Polycystic Ovary Syndrome (PCOS) is a common hormonal disorder affecting many women in Australia. Ultrasound imaging often comes up in discussions about PCOS diagnosis and management, but its role is more nuanced than many realise. This blog explains the current understanding and guidelines around PCOS ultrasound use in Australia, helping women and healthcare providers make informed decisions.
What Is PCOS Ultrasound?
A PCOS ultrasound is a pelvic scan that examines the ovaries to identify features associated with PCOS, primarily:
- The presence of multiple small follicles (often called “cysts”) on the ovaries
- Increased ovarian volume
Traditionally, having 20 or more follicles in an ovary or an ovarian volume greater than 10 millilitres has been considered indicative of polycystic ovarian morphology (PCOM).
The Role of Ultrasound in Diagnosing PCOS in Australia
Recent Australian-led international guidelines, including the 2023 evidence-based PCOS guideline led by Monash University and collaborators, have refined the role of ultrasound in diagnosis:
- Ultrasound is not required for diagnosis if a woman has both irregular menstrual cycles and signs of elevated male hormones (hyperandrogenism). Around 70% of women with PCOS fall into this category, so ultrasound is often unnecessary.
- For women with only one of these features (either irregular cycles or hyperandrogenism), ultrasound or blood tests measuring anti-Müllerian hormone (AMH) levels may be used to support diagnosis.
- In adolescents (within 8 years of menarche), ultrasound is generally not recommended for PCOS diagnosis. This is because many young women naturally have multifollicular ovaries, which can mimic PCOM and lead to overdiagnosis. Instead, diagnosis relies on clinical features like hyperandrogenism and ovulatory dysfunction.
- Transvaginal ultrasound is the preferred method in sexually active adult women for accurate ovarian assessment. Transabdominal ultrasound is less precise but may be used when transvaginal is not possible.
- Ultrasound criteria for PCOM are evolving with advancing technology, and age-specific cut-offs are being developed.
Why Ultrasound Alone Is Not Enough
Research and clinical experience in Australia have shown that many women without PCOS may have polycystic-looking ovaries on ultrasound. Up to 70% of young women can have polycystic ovarian morphology without having PCOS. Therefore, relying solely on ultrasound can lead to overdiagnosis and unnecessary anxiety.
What Happens During a PCOS Ultrasound?
- Transvaginal Ultrasound: A probe is gently inserted into the vagina to obtain detailed images of the ovaries and uterus. This approach provides the most accurate assessment of follicle count and ovarian volume.

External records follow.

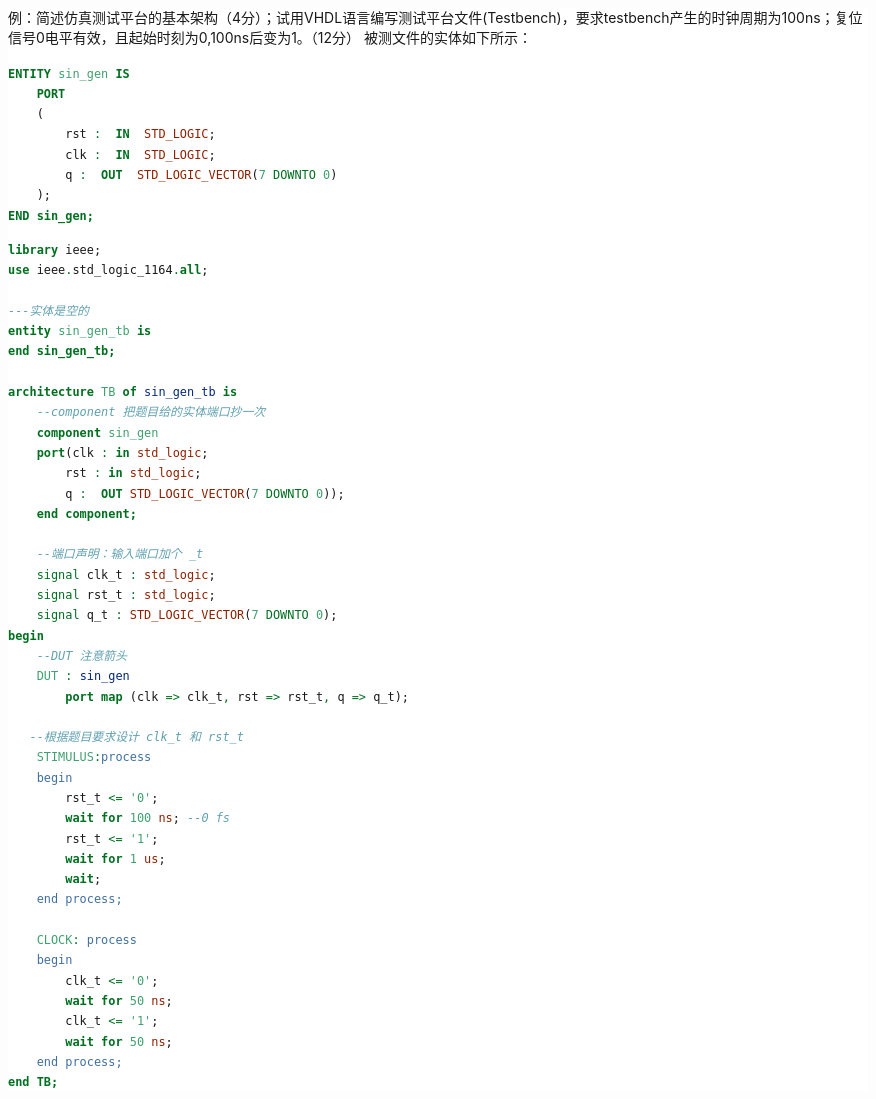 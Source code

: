 例：简述仿真测试平台的基本架构（4分）；试用VHDL语言编写测试平台文件(Testbench)，要求testbench产生的时钟周期为100ns；复位信号0电平有效，且起始时刻为0,100ns后变为1。（12分）
被测文件的实体如下所示：

```vhdl
ENTITY sin_gen IS 
    PORT
    (
        rst :  IN  STD_LOGIC;
        clk :  IN  STD_LOGIC;
        q :  OUT  STD_LOGIC_VECTOR(7 DOWNTO 0)
    );
END sin_gen;
```

```vhdl
library ieee;
use ieee.std_logic_1164.all;

---实体是空的
entity sin_gen_tb is
end sin_gen_tb;

architecture TB of sin_gen_tb is
    --component 把题目给的实体端口抄一次
    component sin_gen
    port(clk : in std_logic;        
        rst : in std_logic;
        q :  OUT STD_LOGIC_VECTOR(7 DOWNTO 0));
    end component;

    --端口声明：输入端口加个 _t
    signal clk_t : std_logic;    
    signal rst_t : std_logic;
    signal q_t : STD_LOGIC_VECTOR(7 DOWNTO 0);
begin
    --DUT 注意箭头
    DUT : sin_gen
        port map (clk => clk_t, rst => rst_t, q => q_t);

   --根据题目要求设计 clk_t 和 rst_t
    STIMULUS:process
    begin
        rst_t <= '0';   
        wait for 100 ns; --0 fs    
        rst_t <= '1';    
        wait for 1 us;     
        wait;
    end process;                            

    CLOCK: process
    begin
        clk_t <= '0';        
        wait for 50 ns; 
        clk_t <= '1';        
        wait for 50 ns; 
    end process;
end TB;
```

- Transabdominal Ultrasound: A probe is moved over the lower abdomen. This is less invasive but less detailed, often used for women who are not sexually active or prefer this method.
The scan usually takes about 15-30 minutes and is performed by a trained sonographer.
What Does Ultrasound Tell You?
Ultrasound helps identify:
- The number and size of ovarian follicles
- Ovarian volume
- Presence of cysts or other abnormalities
- Helps rule out other pelvic conditions
However, it is only one part of the diagnostic puzzle alongside clinical symptoms and blood tests.
Accessing PCOS Ultrasound in Australia
Ultrasound services are widely available through public hospitals, private clinics, and specialised women’s health centres. Referral from a GP or specialist is usually required. Many women also access ultrasound as part of fertility assessments.
In Australia, ultrasound plays a supportive role in PCOS diagnosis but is not mandatory in many cases, especially when clinical signs of PCOS are clear. The 2023 international evidence-based guidelines, led by Australian researchers, emphasise a balanced approach to avoid overdiagnosis and ensure accurate, patient-centred care.